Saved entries
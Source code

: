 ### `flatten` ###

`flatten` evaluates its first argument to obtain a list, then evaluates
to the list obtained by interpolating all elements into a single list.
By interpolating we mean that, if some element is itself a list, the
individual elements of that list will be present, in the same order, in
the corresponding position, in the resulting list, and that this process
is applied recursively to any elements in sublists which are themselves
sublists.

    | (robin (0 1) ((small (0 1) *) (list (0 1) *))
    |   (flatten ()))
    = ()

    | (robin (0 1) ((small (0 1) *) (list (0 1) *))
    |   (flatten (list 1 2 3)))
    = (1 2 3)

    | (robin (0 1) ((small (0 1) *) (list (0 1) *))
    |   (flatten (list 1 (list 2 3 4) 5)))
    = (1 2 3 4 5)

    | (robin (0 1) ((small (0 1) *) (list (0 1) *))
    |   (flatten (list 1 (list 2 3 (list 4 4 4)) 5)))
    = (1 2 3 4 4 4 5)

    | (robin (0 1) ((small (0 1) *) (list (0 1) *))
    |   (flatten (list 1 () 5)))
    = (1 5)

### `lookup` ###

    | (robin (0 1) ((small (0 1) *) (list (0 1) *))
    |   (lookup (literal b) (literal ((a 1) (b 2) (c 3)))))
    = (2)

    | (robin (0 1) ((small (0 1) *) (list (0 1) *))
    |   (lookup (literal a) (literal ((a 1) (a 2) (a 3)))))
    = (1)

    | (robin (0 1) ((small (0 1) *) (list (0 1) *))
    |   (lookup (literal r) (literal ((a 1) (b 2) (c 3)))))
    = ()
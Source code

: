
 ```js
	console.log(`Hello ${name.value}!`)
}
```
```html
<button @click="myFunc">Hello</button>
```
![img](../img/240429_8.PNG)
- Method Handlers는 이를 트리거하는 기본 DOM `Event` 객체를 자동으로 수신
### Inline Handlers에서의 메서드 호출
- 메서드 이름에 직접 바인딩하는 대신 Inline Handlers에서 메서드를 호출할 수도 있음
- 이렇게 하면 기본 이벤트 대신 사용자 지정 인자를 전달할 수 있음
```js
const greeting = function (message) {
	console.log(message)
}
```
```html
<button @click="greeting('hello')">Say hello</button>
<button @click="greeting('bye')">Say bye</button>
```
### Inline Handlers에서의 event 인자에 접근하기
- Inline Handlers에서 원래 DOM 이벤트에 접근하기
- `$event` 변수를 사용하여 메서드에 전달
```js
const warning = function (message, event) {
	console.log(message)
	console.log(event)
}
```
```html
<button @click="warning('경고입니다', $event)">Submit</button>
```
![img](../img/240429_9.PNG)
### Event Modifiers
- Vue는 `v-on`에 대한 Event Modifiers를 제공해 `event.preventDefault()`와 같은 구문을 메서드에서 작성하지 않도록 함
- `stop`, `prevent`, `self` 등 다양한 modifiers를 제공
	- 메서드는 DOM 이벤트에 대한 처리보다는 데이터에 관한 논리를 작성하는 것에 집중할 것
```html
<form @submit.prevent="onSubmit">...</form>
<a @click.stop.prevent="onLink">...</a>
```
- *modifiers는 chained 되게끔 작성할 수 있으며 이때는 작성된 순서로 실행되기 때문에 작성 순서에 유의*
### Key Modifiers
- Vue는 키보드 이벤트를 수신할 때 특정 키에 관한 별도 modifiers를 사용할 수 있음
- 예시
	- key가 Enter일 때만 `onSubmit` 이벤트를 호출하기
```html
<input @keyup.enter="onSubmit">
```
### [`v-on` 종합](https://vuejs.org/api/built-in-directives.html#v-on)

Work request - Throughout the data above, copy all lines where the word "sublists" is found.

Your response -
is applied recursively to any elements in sublists which are themselves
sublists.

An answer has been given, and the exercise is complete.